I'd noticed some shows weren't recording. Particularly last Tuesday. So this morning I went to make sure they would record tonight and it had 4 shows would record at 9 tonight. I double checked my priorities then manually skipped the ones that would rebroadcast later. 
Anyone else have this happen? Any idea what's causing it?


----------



## beandaddy (Oct 11, 2007)

I'd noticed some shows weren't recording. Particularly last Tuesday. So this Tues morning I went to make sure they would record tonight and it had 4 shows would record at 9 pm. I double checked my priorities then manually skipped the ones that would rebroadcast later. Anyone else have this happen? Any idea what's causing it? This coming Tuesday looks ok now.


----------



## Stewart Vernon (Jan 7, 2005)

beandaddy said:


> I'd noticed some shows weren't recording. Particularly last Tuesday. So this Tues morning I went to make sure they would record tonight and it had 4 shows would record at 9 pm. I double checked my priorities then manually skipped the ones that would rebroadcast later. Anyone else have this happen? Any idea what's causing it? This coming Tuesday looks ok now.

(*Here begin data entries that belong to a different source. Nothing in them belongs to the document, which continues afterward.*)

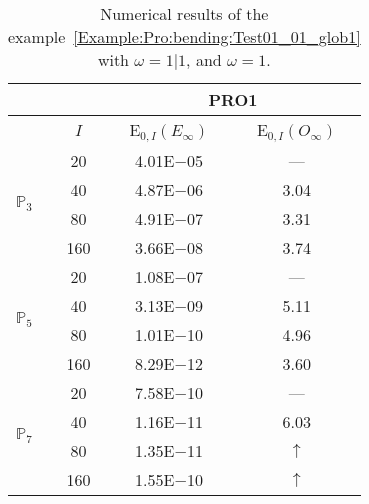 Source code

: \begin{table}[H]
\caption{Numerical results of the example~\ref{Example:Pro:bending:Test01_01_glob1} with $\omega=1|1$, and $\omega=1$.}
\setlength{\tabcolsep}{5pt}
\centering
\begin{tabular}{@{}l c c c@{}}
\toprule
 &  & \multicolumn{2}{c}{PRO1}\\
\midrule
 & $I$ & E$_{0,I}(E_{\infty})$ & E$_{0,I}(O_{\infty})$\\
\midrule
\multirow{4}{*}{$\mathbb{P}_{3}$} & 20 & 4.01E$-$05 & ---\\
 & 40 & 4.87E$-$06 & 3.04\\
 & 80 & 4.91E$-$07 & 3.31\\
 & 160 & 3.66E$-$08 & 3.74\\
\midrule
\multirow{4}{*}{$\mathbb{P}_{5}$} & 20 & 1.08E$-$07 & ---\\
 & 40 & 3.13E$-$09 & 5.11\\
 & 80 & 1.01E$-$10 & 4.96\\
 & 160 & 8.29E$-$12 & 3.60\\
\midrule
\multirow{4}{*}{$\mathbb{P}_{7}$} & 20 & 7.58E$-$10 & ---\\
 & 40 & 1.16E$-$11 & 6.03\\
 & 80 & 1.35E$-$11 & $\uparrow$\\
 & 160 & 1.55E$-$10 & $\uparrow$\\
\bottomrule
\end{tabular}
\label{Table:PRO:test_01_01_test22}
\end{table}
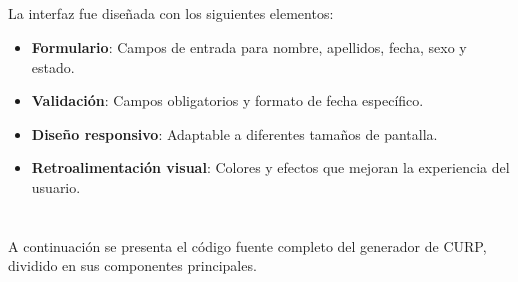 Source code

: \documentclass[10pt,a4paper]{article}
\begin{document}
\subsection{\color{colorESCOM}{Interfaz de Usuario}}
La interfaz fue diseñada con los siguientes elementos:
\begin{itemize}
	\item \textbf{Formulario}: Campos de entrada para nombre, apellidos, fecha, sexo y estado.
	\item \textbf{Validación}: Campos obligatorios y formato de fecha específico.
	\item \textbf{Diseño responsivo}: Adaptable a diferentes tamaños de pantalla.
	\item \textbf{Retroalimentación visual}: Colores y efectos que mejoran la experiencia del usuario.
\end{itemize}

\pagebreak

\section{\color{colorIPN}{Código Fuente}}
A continuación se presenta el código fuente completo del generador de CURP, dividido en sus componentes principales.
\end{document}
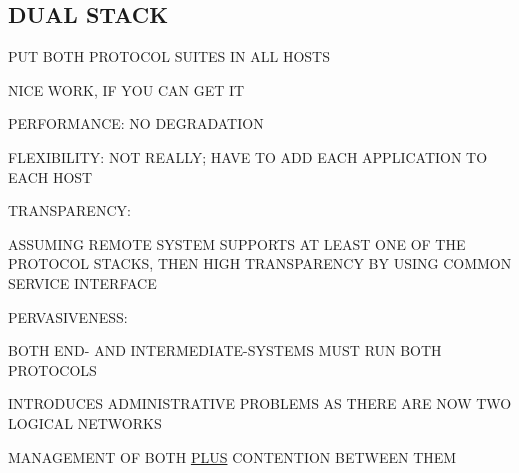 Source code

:\begin{bwslide}
\part*	{DUAL STACK}\bf

\begin{nrtc}
\item	PUT BOTH PROTOCOL SUITES IN ALL HOSTS

\item	NICE WORK, IF YOU CAN GET IT
\end{nrtc}
\end{bwslide}




\begin{bwslide}

\begin{nrtc}
\item	PERFORMANCE: NO DEGRADATION

\item	FLEXIBILITY: NOT REALLY; HAVE TO ADD EACH APPLICATION TO EACH HOST

\item	TRANSPARENCY:
    \begin{nrtc}
    \item	ASSUMING REMOTE SYSTEM SUPPORTS AT LEAST ONE OF THE PROTOCOL
		STACKS, THEN HIGH TRANSPARENCY BY USING COMMON SERVICE
		INTERFACE
    \end{nrtc}

\item	PERVASIVENESS:
    \begin{nrtc}
    \item	BOTH END- AND INTERMEDIATE-SYSTEMS MUST RUN BOTH PROTOCOLS

    \item	INTRODUCES ADMINISTRATIVE PROBLEMS AS THERE ARE NOW TWO
		LOGICAL NETWORKS
	\begin{nrtc}
	\item	MANAGEMENT OF BOTH \underline{PLUS} CONTENTION BETWEEN THEM
	\end{nrtc}
    \end{nrtc}
\end{nrtc}
\end{bwslide}


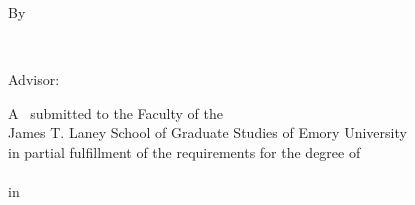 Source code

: 
\vspace*{\fill}

\begin{singlespace}
    \begin{center}
        \mytitle
        
        \vspace{0.7in}
        
        By
        
        \vspace{0.7in}
        
        \myname\\
        \mypreviousdegrees
        
        \vspace{0.75in}
        
        Advisor: \advisor
        
        \vspace{2.5in}
        
        A \mydoctype~submitted to the Faculty of the\\
        James T. Laney School of Graduate Studies of Emory University\\
        in partial fulfillment of the requirements for the degree of \\
        \mydegree\\
        in \mydepartment\\
        \myyear
    \end{center}
\end{singlespace}

\vfill
\newpage
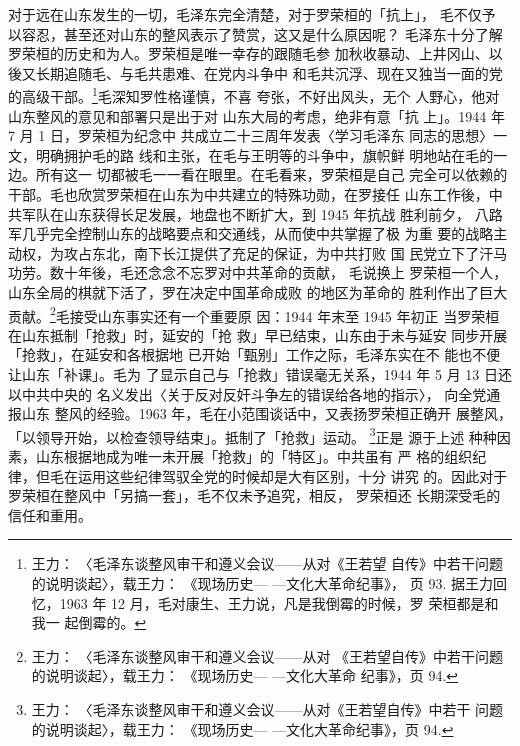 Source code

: 对于远在山东发生的一切，毛泽东完全清楚，对于罗荣桓的「抗上」， 毛不仅予
以容忍，甚至还对山东的整风表示了赞赏，这又是什么原因呢？ 毛泽东十分了解
罗荣桓的历史和为人。罗荣桓是唯一幸存的跟随毛参 加秋收暴动、上井冈山、以
後又长期追随毛、与毛共患难、在党内斗争中 和毛共沉浮、现在又独当一面的党
的高级干部。\footnote{王力： 〈毛泽东谈整风审干和遵义会议——从对《王若望
自传》中若干问题的说明谈起〉，载王力： 《现场历史— —文化大革命纪事》，
页 93. 据王力回忆，1963 年 12 月，毛对康生、王力说，凡是我倒霉的时候，罗
荣桓都是和我一 起倒霉的。}毛深知罗性格谨慎，不喜 夸张，不好出风头，无个
人野心，他对山东整风的意见和部署只是出于对 山东大局的考虑，绝非有意「抗
上」。1944 年 7 月 1 日，罗荣桓为纪念中 共成立二十三周年发表〈学习毛泽东
同志的思想〉一文，明确拥护毛的路 线和主张，在毛与王明等的斗争中，旗帜鲜
明地站在毛的一边。所有这一 切都被毛一一看在眼里。在毛看来，罗荣桓是自己
完全可以依赖的干部。毛也欣赏罗荣桓在山东为中共建立的特殊功勋，在罗接任
山东工作後，中 共军队在山东获得长足发展，地盘也不断扩大，到 1945 年抗战
胜利前夕， 八路军几乎完全控制山东的战略要点和交通线，从而使中共掌握了极
为重 要的战略主动权，为攻占东北，南下长江提供了充足的保证，为中共打败 国
民党立下了汗马功劳。数十年後，毛还念念不忘罗对中共革命的贡献， 毛说换上
罗荣桓一个人，山东全局的棋就下活了，罗在决定中国革命成败 的地区为革命的
胜利作出了巨大贡献。\footnote{王力： 〈毛泽东谈整风审干和遵义会议——从对
《王若望自传》中若干问题的说明谈起〉，载王力： 《现场历史— —文化大革命
纪事》，页 94.}毛接受山东事实还有一个重要原 因：1944 年末至 1945 年初正
当罗荣桓在山东抵制「抢救」时，延安的「抢 救」早已结束，山东由于未与延安
同步开展「抢救」，在延安和各根据地 已开始「甄别」工作之际，毛泽东实在不
能也不便让山东「补课」。毛为 了显示自己与「抢救」错误毫无关系，1944 年 5
月 13 日还以中共中央的 名义发出〈关于反对反奸斗争左的错误给各地的指示〉，
向全党通报山东 整风的经验。1963 年，毛在小范围谈话中，又表扬罗荣桓正确开
展整风， 「以领导开始，以检查领导结束」。抵制了「抢救」运动。
\footnote{王力： 〈毛泽东谈整风审干和遵义会议——从对《王若望自传》中若干
问题的说明谈起〉，载王力： 《现场历史— —文化大革命纪事》，页 94.}正是
源于上述 种种因素，山东根据地成为唯一未开展「抢救」的「特区」。中共虽有
严 格的组织纪律，但毛在运用这些纪律驾驭全党的时候却是大有区别，十分 讲究
的。因此对于罗荣桓在整风中「另搞一套」，毛不仅未予追究，相反， 罗荣桓还
长期深受毛的信任和重用。
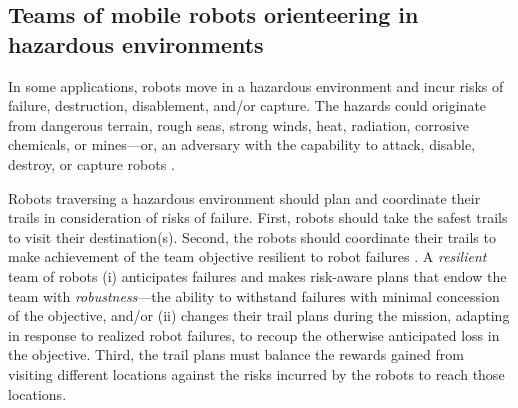 \documentclass[fleqn,10pt,lineno]{wlpeerj}
\begin{document}
\subsection{Teams of mobile robots orienteering in hazardous environments} 
In some applications, robots move in a hazardous environment \cite{trevelyan2016robotics} and incur risks of failure, destruction, disablement, and/or capture. 
The hazards could originate from dangerous terrain, rough seas, strong winds, heat, radiation, corrosive chemicals, or mines---or, an adversary with the capability to attack, disable, destroy, or capture robots \cite{agmon2017robotic}. 

Robots traversing a hazardous environment should plan and coordinate their trails in consideration of risks of failure.
First, robots should take the safest trails to visit their destination(s). 
Second, the robots should coordinate their trails to make achievement of the team objective resilient to robot failures \cite{zhou2021multi}. 
A \emph{resilient} team of robots \cite{prorok2021beyond}
(i) anticipates failures and makes risk-aware plans that endow the team with \emph{robustness}---the ability to withstand failures with minimal concession of the objective,
and/or
(ii) changes their trail plans during the mission, adapting in response to realized robot failures, to recoup the otherwise anticipated loss in the objective. 
Third, the trail plans must balance the rewards gained from visiting different locations against the risks incurred by the robots to reach those locations.
\end{document}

What receiver and what channels?

IF you have a 722K and OTA tuner... then it could legitimately record 2 SAT and 2 OTA channels at the same time... so this could be a perfectly legitimate thing to see depending on what kinds of timers you have.


----------



## [email protected] Network (Jan 6, 2011)

http://www.dbstalk.com/showthread.php?t=194844

I'm assuming it's the 612 he was talking about (last thread had no replies).

I haven't had anyone else report this problem. If it does happen again, pictures would be very beneficial


----------



## fudpucker (Jul 23, 2007)

I've had that happen on occasion. I have no idea why it occurs. I also don't know what would happen if I let it try (I always fix it when I see it.)


----------



## fudpucker (Jul 23, 2007)

I replied in the other thread - I've had it happen on my 612 several times. Never seen it happen on my 722k


----------



## [email protected] Network (Jan 6, 2011)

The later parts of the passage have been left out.